[BRIEF] From the records below, output exactly the lines starting at the line with "### 3. 花旗®钻石优选方案" and ending at the line with "[Click here for", both of them included, but no pictures.

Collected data

────────

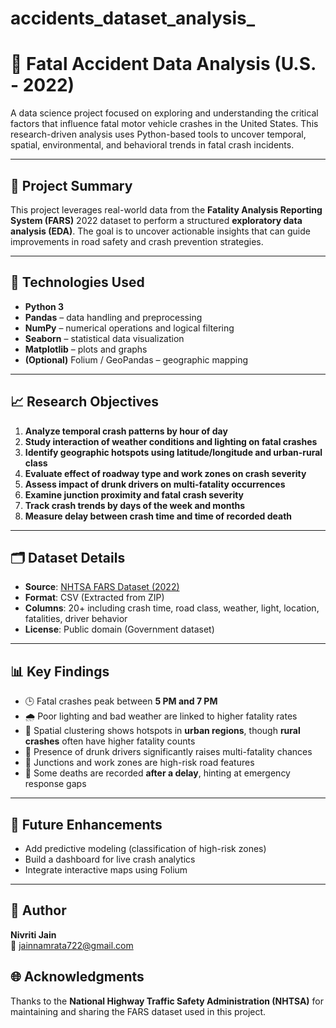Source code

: # accidents_dataset_analysis_
# 🚗 Fatal Accident Data Analysis (U.S. - 2022)

A data science project focused on exploring and understanding the critical factors that influence fatal motor vehicle crashes in the United States. This research-driven analysis uses Python-based tools to uncover temporal, spatial, environmental, and behavioral trends in fatal crash incidents.

---

## 📂 Project Summary

This project leverages real-world data from the **Fatality Analysis Reporting System (FARS)** 2022 dataset to perform a structured **exploratory data analysis (EDA)**. The goal is to uncover actionable insights that can guide improvements in road safety and crash prevention strategies.

---

## 🔧 Technologies Used

- **Python 3**
- **Pandas** – data handling and preprocessing
- **NumPy** – numerical operations and logical filtering
- **Seaborn** – statistical data visualization
- **Matplotlib** – plots and graphs
- **(Optional)** Folium / GeoPandas – geographic mapping

---

## 📈 Research Objectives

1. **Analyze temporal crash patterns by hour of day**
2. **Study interaction of weather conditions and lighting on fatal crashes**
3. **Identify geographic hotspots using latitude/longitude and urban-rural class**
4. **Evaluate effect of roadway type and work zones on crash severity**
5. **Assess impact of drunk drivers on multi-fatality occurrences**
6. **Examine junction proximity and fatal crash severity**
7. **Track crash trends by days of the week and months**
8. **Measure delay between crash time and time of recorded death**

---

## 🗂️ Dataset Details

- **Source**: [NHTSA FARS Dataset (2022)](https://www.nhtsa.gov/research-data/fatality-analysis-reporting-system-fars)
- **Format**: CSV (Extracted from ZIP)
- **Columns**: 20+ including crash time, road class, weather, light, location, fatalities, driver behavior
- **License**: Public domain (Government dataset)

---

## 📊 Key Findings

- 🕒 Fatal crashes peak between **5 PM and 7 PM**
- 🌧️ Poor lighting and bad weather are linked to higher fatality rates
- 📍 Spatial clustering shows hotspots in **urban regions**, though **rural crashes** often have higher fatality counts
- 🧃 Presence of drunk drivers significantly raises multi-fatality chances
- 🚧 Junctions and work zones are high-risk road features
- 🧠 Some deaths are recorded **after a delay**, hinting at emergency response gaps


---

## 🔮 Future Enhancements

- Add predictive modeling (classification of high-risk zones)
- Build a dashboard for live crash analytics
- Integrate interactive maps using Folium

---

## 👤 Author

**Nivriti Jain**  
📧 jainnamrata722@gmail.com 

## 🌐 Acknowledgments

Thanks to the **National Highway Traffic Safety Administration (NHTSA)** for maintaining and sharing the FARS dataset used in this project.




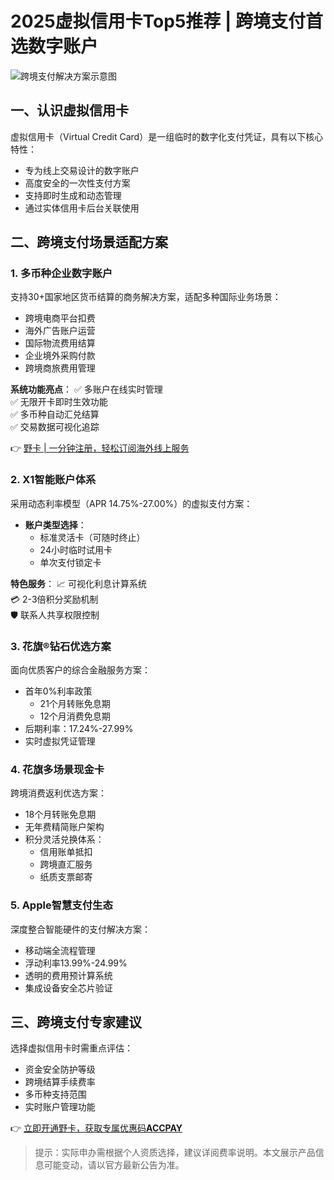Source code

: # 2025虚拟信用卡Top5推荐 | 跨境支付首选数字账户

![跨境支付解决方案示意图](https://bbtdd.com/wp-content/uploads/img/8504879724763371.webp)

## 一、认识虚拟信用卡
虚拟信用卡（Virtual Credit Card）是一组临时的数字化支付凭证，具有以下核心特性：
- 专为线上交易设计的数字账户
- 高度安全的一次性支付方案
- 支持即时生成和动态管理
- 通过实体信用卡后台关联使用

## 二、跨境支付场景适配方案

### 1. 多币种企业数字账户
支持30+国家地区货币结算的商务解决方案，适配多种国际业务场景：
- 跨境电商平台扣费
- 海外广告账户运营
- 国际物流费用结算
- 企业境外采购付款
- 跨境商旅费用管理

**系统功能亮点**：
✅ 多账户在线实时管理  
✅ 无限开卡即时生效功能  
✅ 多币种自动汇兑结算  
✅ 交易数据可视化追踪  

👉 [野卡 | 一分钟注册，轻松订阅海外线上服务](https://bbtdd.com/yeka)

### 2. X1智能账户体系
采用动态利率模型（APR 14.75%-27.00%）的虚拟支付方案：
- **账户类型选择**：
  - 标准灵活卡（可随时终止）
  - 24小时临时试用卡
  - 单次支付锁定卡

**特色服务**：
📈 可视化利息计算系统  
💳 2-3倍积分奖励机制  
🛡️ 联系人共享权限控制  

### 3. 花旗®钻石优选方案
面向优质客户的综合金融服务方案：
- 首年0%利率政策
  - 21个月转账免息期
  - 12个月消费免息期
- 后期利率：17.24%-27.99%
- 实时虚拟凭证管理

### 4. 花旗多场景现金卡
跨境消费返利优选方案：
- 18个月转账免息期
- 无年费精简账户架构
- 积分灵活兑换体系：
  - 信用账单抵扣
  - 跨境直汇服务
  - 纸质支票邮寄

### 5. Apple智慧支付生态
深度整合智能硬件的支付解决方案：
- 移动端全流程管理
- 浮动利率13.99%-24.99%
- 透明的费用预计算系统
- 集成设备安全芯片验证

## 三、跨境支付专家建议
选择虚拟信用卡时需重点评估：
- 资金安全防护等级
- 跨境结算手续费率
- 多币种支持范围
- 实时账户管理功能

👉 [立即开通野卡，获取专属优惠码**ACCPAY**](https://bbtdd.com/yeka)

> 提示：实际申办需根据个人资质选择，建议详阅费率说明。本文展示产品信息可能变动，请以官方最新公告为准。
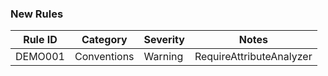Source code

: ### New Rules

Rule ID | Category | Severity | Notes
--------|----------|----------|-------
DEMO001 | Conventions | Warning | RequireAttributeAnalyzer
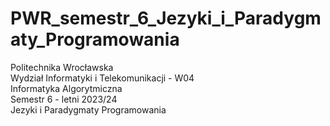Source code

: # PWR_semestr_6_Jezyki_i_Paradygmaty_Programowania

Politechnika Wrocławska\
Wydział Informatyki i Telekomunikacji - W04\
Informatyka Algorytmiczna\
Semestr 6 - letni 2023/24\
Jezyki i Paradygmaty Programowania
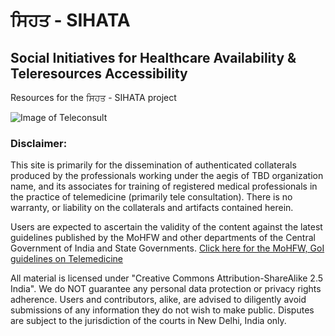 # ਸਿਹਤ - SIHATA
## Social Initiatives for Healthcare Availability & Teleresources Accessibility

Resources for the ਸਿਹਤ - SIHATA project

![Image of Teleconsult](https://upload.wikimedia.org/wikipedia/commons/thumb/7/7c/Telemedicine_Consult.jpg/320px-Telemedicine_Consult.jpg)



### Disclaimer:
This site is primarily for the dissemination of authenticated collaterals produced by the professionals working under the aegis of TBD organization name, and its associates for training of registered medical professionals in the practice of telemedicine (primarily tele consultation). There is no warranty, or liability on the collaterals and artifacts contained herein.

Users are expected to ascertain the validity of the content against the latest guidelines published by the MoHFW and other departments of the Central Government of India and State Governments.
[Click here for the MoHFW, GoI guidelines on Telemedicine](https://www.mohfw.gov.in/pdf/Telemedicine.pdf)

All material is licensed under "Creative Commons Attribution-ShareAlike 2.5 India". We do NOT guarantee any personal data protection or privacy rights adherence. Users and contributors, alike, are advised to diligently avoid submissions of any information they do not wish to make public. Disputes are subject to the jurisdiction of the courts in New Delhi, India only.
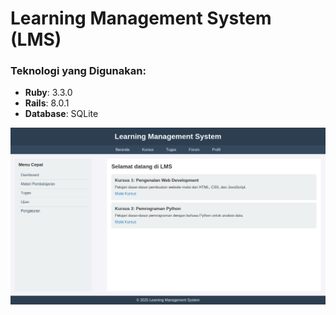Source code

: # Learning Management System (LMS)

### Teknologi yang Digunakan:
- **Ruby**: 3.3.0
- **Rails**: 8.0.1
- **Database**: SQLite

![Gambar LMS](public/images/lms.png)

────────

[TASK ANSWER]
### 3. 花旗®钻石优选方案
面向优质客户的综合金融服务方案：
- 首年0%利率政策
  - 21个月转账免息期
  - 12个月消费免息期
- 后期利率：17.24%-27.99%
- 实时虚拟凭证管理

### 4. 花旗多场景现金卡
跨境消费返利优选方案：
- 18个月转账免息期
- 无年费精简账户架构
- 积分灵活兑换体系：
  - 信用账单抵扣
  - 跨境直汇服务
  - 纸质支票邮寄

### 5. Apple智慧支付生态
深度整合智能硬件的支付解决方案：
- 移动端全流程管理
- 浮动利率13.99%-24.99%
- 透明的费用预计算系统
- 集成设备安全芯片验证

## 三、跨境支付专家建议
选择虚拟信用卡时需重点评估：
- 资金安全防护等级
- 跨境结算手续费率
- 多币种支持范围
- 实时账户管理功能

👉 [立即开通野卡，获取专属优惠码**ACCPAY**](https://bbtdd.com/yeka)

> 提示：实际申办需根据个人资质选择，建议详阅费率说明。本文展示产品信息可能变动，请以官方最新公告为准。
Source code

: ### New Rules

Rule ID | Category | Severity | Notes
--------|----------|----------|-------
DEMO001 | Conventions | Warning | RequireAttributeAnalyzer
Source code

: # PWR_semestr_6_Jezyki_i_Paradygmaty_Programowania

Politechnika Wrocławska\
Wydział Informatyki i Telekomunikacji - W04\
Informatyka Algorytmiczna\
Semestr 6 - letni 2023/24\
Jezyki i Paradygmaty Programowania
 # ਸਿਹਤ - SIHATA
## Social Initiatives for Healthcare Availability & Teleresources Accessibility

Resources for the ਸਿਹਤ - SIHATA project

![Image of Teleconsult](https://upload.wikimedia.org/wikipedia/commons/thumb/7/7c/Telemedicine_Consult.jpg/320px-Telemedicine_Consult.jpg)



### Disclaimer:
This site is primarily for the dissemination of authenticated collaterals produced by the professionals working under the aegis of TBD organization name, and its associates for training of registered medical professionals in the practice of telemedicine (primarily tele consultation). There is no warranty, or liability on the collaterals and artifacts contained herein.

Users are expected to ascertain the validity of the content against the latest guidelines published by the MoHFW and other departments of the Central Government of India and State Governments.
[Click here for the MoHFW, GoI guidelines on Telemedicine](https://www.mohfw.gov.in/pdf/Telemedicine.pdf)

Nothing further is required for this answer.